[Plain-text document sources]
----
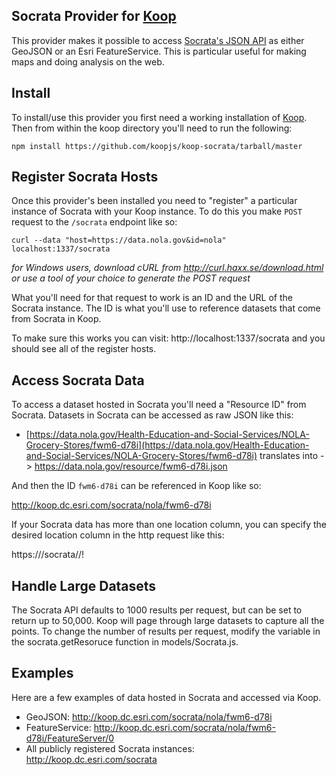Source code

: ## Socrata Provider for [Koop](https://github.com/Esri/koop)

This provider makes it possible to access [Socrata's JSON API](http://dev.socrata.com/docs/formats/json.html) as either GeoJSON or an Esri FeatureService. This is particular useful for making maps and doing analysis on the web.

## Install

To install/use this provider you first need a working installation of [Koop](https://github.com/Esri/koop). Then from within the koop directory you'll need to run the following:

```
npm install https://github.com/koopjs/koop-socrata/tarball/master
```

## Register Socrata Hosts

Once this provider's been installed you need to "register" a particular instance of Socrata with your Koop instance. To do this you make `POST` request to the `/socrata` endpoint like so: 

```
curl --data "host=https://data.nola.gov&id=nola" localhost:1337/socrata
```
*for Windows users, download cURL from http://curl.haxx.se/download.html or use a tool of your choice to generate the POST request*

What you'll need for that request to work is an ID and the URL of the Socrata instance. The ID is what you'll use to reference datasets that come from Socrata in Koop.

To make sure this works you can visit: http://localhost:1337/socrata and you should see all of the register hosts. 

## Access Socrata Data

To access a dataset hosted in Socrata you'll need a "Resource ID" from Socrata. Datasets in Socrata can be accessed as raw JSON like this:

* [https://data.nola.gov/Health-Education-and-Social-Services/NOLA-Grocery-Stores/fwm6-d78i](https://data.nola.gov/Health-Education-and-Social-Services/NOLA-Grocery-Stores/fwm6-d78i) translates into -> https://data.nola.gov/resource/fwm6-d78i.json

And then the ID `fwm6-d78i` can be referenced in Koop like so:

http://koop.dc.esri.com/socrata/nola/fwm6-d78i

If your Socrata data has more than one location column, you can specify the desired location column in the http request like this:

https://<pathToKoop>/socrata/<socrataProviderId>/<datasetId>!<spatialColumn>

## Handle Large Datasets

The Socrata API defaults to 1000 results per request, but can be set to return up to 50,000. Koop will page through large datasets to capture all the points. To change the number of results per request, modify the <limit> variable in the socrata.getResoruce function in models/Socrata.js.

## Examples 

Here are a few examples of data hosted in Socrata and accessed via Koop.

* GeoJSON: http://koop.dc.esri.com/socrata/nola/fwm6-d78i
* FeatureService: http://koop.dc.esri.com/socrata/nola/fwm6-d78i/FeatureServer/0
* All publicly registered Socrata instances: http://koop.dc.esri.com/socrata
----
_WORK TO COMPLETE_. When the line with "To make sure" is reached in the data above, begin copying, and stop after the line with "To access a"; copy each line exactly, both ends included.

_FINAL ANSWER_.
To make sure this works you can visit: http://localhost:1337/socrata and you should see all of the register hosts. 

## Access Socrata Data

To access a dataset hosted in Socrata you'll need a "Resource ID" from Socrata. Datasets in Socrata can be accessed as raw JSON like this:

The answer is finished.